Accennai di no
- Sta attento. Con due colpi di martello.... uno, due. Togli via l'usciuolo.
- Hai visto? Adesso dammi ascolto. Cava un paio di secchie d'acqua, risciaqualo, vuotalo, buttacene dentro due altre secchie, allunga la mano coll'asperella e zin e zun e zun, fimo a quando ti pare di averne "sgroppate" le doghe interne. Quando ti pare di averlo lavato ben bene, risciaqualo di nuovo con dell'acqua pulita, rovesciane addosso all'esterno quattro o cinque altre secchiate per restringerne le fessure, poi con due dita di acqua fresca in fondo, giralo sul cerchio nell'altro cortile e lascialo dove non c'è sole. Questa operazione la ripeterai colla seconda, colla terza o via fino alla ventesima. Hai capito? Ma bada di non incantarti coll'asperella. E zin e zun e zin e zun e zin e zun! Il mio padrone, buon'anima, mi ha insegnato a calci che la lavatura dei vasi è la cosa più importante di tutta la fabbricazione. E zin e zun e zin e zun e zin e zun! Siamo intesi.

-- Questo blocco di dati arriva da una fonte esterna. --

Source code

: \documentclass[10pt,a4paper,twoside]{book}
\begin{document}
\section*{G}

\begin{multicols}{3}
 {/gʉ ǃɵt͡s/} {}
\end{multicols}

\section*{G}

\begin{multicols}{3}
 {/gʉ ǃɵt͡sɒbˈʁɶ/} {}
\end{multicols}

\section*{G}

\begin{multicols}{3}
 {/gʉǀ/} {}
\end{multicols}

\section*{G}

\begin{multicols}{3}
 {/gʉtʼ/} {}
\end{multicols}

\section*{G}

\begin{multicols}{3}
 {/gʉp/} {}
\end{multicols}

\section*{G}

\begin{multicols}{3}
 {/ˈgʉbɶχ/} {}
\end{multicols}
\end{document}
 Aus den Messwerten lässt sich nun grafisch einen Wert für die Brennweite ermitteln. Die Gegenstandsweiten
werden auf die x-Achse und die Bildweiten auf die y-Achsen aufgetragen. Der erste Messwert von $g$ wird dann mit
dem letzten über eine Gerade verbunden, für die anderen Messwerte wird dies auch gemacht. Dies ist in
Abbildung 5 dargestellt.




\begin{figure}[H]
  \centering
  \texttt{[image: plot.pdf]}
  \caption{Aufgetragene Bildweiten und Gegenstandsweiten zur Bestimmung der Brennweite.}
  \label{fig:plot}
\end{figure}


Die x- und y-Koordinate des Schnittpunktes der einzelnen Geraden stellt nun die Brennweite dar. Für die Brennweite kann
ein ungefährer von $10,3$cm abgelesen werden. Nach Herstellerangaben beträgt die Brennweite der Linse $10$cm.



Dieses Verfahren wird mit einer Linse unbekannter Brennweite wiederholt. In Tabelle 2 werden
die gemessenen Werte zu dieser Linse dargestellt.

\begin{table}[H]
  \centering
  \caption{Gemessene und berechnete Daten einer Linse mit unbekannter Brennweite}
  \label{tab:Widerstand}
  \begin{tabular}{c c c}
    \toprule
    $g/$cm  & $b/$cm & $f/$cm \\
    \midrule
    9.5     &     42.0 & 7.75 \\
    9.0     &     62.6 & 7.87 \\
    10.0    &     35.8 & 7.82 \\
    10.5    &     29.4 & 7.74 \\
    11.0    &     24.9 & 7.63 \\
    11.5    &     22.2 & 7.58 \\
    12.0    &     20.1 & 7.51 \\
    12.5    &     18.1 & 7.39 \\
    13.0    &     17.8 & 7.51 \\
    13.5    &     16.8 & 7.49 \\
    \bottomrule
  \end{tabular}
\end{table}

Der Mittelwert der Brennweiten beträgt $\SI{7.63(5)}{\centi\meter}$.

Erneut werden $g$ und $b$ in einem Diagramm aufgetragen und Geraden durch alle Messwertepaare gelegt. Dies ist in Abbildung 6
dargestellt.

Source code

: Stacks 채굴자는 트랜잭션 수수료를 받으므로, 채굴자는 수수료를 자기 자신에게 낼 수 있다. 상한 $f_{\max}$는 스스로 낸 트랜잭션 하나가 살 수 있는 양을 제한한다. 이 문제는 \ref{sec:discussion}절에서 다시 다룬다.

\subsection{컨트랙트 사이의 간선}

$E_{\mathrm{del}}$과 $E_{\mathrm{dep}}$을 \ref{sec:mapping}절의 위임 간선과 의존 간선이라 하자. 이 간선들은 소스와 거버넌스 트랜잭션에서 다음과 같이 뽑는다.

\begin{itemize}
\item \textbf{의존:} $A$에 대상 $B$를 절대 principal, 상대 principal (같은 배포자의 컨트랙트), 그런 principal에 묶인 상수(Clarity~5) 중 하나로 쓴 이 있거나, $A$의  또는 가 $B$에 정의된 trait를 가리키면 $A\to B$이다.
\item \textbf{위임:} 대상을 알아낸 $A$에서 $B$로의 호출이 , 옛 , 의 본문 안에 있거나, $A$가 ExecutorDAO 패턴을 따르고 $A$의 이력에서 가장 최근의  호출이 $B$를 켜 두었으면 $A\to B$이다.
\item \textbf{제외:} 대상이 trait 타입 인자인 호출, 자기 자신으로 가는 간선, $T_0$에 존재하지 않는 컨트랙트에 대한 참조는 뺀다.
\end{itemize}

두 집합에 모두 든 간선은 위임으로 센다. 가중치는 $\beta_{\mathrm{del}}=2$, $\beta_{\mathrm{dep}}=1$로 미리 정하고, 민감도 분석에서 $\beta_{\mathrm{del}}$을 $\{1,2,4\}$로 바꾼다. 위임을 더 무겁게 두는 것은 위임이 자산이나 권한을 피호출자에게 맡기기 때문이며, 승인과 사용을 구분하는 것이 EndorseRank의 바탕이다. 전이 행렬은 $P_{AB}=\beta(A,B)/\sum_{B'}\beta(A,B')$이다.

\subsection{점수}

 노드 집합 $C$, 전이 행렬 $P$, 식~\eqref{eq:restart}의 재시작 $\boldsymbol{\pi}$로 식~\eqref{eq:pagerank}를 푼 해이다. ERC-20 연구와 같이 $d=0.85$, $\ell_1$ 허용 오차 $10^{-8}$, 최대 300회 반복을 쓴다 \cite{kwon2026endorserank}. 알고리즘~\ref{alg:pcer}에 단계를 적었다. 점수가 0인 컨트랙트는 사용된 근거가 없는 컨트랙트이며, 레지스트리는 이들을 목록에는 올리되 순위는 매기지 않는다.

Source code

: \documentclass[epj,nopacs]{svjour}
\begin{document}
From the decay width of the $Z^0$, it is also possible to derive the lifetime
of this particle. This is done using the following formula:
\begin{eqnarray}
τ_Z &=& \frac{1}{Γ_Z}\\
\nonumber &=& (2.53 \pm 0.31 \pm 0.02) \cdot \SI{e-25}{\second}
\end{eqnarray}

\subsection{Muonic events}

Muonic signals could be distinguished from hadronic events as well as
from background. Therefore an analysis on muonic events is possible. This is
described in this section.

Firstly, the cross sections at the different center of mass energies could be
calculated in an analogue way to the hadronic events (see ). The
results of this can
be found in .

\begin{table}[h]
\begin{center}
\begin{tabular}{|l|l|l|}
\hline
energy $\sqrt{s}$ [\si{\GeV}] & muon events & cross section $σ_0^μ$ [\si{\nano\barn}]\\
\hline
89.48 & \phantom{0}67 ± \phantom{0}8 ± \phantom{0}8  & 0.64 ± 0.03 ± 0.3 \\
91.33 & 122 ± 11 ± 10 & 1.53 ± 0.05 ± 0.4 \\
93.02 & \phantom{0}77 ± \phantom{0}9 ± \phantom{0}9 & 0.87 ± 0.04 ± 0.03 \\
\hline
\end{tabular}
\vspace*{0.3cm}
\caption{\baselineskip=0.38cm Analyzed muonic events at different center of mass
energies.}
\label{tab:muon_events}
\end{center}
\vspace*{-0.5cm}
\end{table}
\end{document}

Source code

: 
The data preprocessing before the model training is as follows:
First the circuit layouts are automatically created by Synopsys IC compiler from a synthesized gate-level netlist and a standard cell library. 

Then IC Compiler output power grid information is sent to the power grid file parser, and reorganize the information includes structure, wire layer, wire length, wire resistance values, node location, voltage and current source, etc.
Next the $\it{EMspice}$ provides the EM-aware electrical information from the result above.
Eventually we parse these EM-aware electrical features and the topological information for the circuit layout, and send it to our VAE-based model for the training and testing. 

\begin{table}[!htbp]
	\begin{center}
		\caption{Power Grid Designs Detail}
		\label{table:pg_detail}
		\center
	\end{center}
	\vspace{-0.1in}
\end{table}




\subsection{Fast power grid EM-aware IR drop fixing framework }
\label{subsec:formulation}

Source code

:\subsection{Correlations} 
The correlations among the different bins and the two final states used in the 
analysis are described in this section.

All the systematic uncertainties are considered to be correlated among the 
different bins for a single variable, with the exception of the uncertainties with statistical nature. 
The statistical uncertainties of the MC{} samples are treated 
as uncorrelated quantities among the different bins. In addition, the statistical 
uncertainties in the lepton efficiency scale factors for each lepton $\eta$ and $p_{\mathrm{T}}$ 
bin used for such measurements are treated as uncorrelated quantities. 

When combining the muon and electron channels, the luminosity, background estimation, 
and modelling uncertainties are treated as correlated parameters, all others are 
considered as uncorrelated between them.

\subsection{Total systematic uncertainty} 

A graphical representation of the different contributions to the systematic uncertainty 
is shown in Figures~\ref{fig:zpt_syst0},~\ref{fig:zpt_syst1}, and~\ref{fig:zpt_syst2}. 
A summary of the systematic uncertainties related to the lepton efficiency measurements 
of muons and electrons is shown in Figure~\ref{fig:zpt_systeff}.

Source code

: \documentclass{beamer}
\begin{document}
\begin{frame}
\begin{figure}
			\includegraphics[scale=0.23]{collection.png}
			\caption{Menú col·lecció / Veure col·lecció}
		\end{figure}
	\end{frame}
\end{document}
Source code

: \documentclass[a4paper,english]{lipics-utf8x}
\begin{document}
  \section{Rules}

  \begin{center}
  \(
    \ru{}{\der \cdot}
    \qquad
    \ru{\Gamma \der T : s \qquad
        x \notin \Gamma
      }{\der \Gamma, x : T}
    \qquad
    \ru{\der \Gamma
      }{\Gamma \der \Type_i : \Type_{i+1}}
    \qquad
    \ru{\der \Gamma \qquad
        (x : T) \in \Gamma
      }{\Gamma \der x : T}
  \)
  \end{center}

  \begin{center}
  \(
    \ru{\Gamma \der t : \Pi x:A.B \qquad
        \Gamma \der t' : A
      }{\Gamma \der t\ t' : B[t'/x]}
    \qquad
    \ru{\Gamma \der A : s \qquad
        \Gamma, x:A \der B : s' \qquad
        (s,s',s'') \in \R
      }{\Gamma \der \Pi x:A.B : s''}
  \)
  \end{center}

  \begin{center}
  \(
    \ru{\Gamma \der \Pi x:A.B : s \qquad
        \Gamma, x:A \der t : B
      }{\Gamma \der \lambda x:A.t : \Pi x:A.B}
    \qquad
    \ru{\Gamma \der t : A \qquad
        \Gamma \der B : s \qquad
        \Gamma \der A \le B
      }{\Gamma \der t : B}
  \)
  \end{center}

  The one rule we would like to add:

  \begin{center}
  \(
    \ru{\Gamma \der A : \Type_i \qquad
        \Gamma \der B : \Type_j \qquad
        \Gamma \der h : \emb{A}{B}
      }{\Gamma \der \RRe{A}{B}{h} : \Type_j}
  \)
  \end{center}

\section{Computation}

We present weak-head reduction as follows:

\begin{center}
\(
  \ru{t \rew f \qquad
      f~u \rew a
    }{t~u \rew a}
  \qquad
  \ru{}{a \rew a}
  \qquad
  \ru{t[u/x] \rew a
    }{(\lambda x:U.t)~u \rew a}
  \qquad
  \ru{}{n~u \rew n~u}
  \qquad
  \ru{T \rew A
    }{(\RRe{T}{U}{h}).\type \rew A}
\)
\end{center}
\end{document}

Mi lasciò stordito. Il zin e zun mi ballava la mattana nella testa. Io era ancora in grazia di Dio e non avevo la croce di un centesimo. Mi feci rosso fino alle orecchie ma non indietreggiai.
- Signor padrone, la mi faccia grazia di dieci centesimi che ho lasciato a casa il portamonete.
Non si volse, non mi guardò e forse non mi credette. Non importa. Me ne diede quindici.
- In casa mia non voglio che si patisca.
La mezza libbra di pane nel sobborgo costava in allora dodici centesimi. Aggiunsi per companatico tre centesimi di ciliege ammaccate.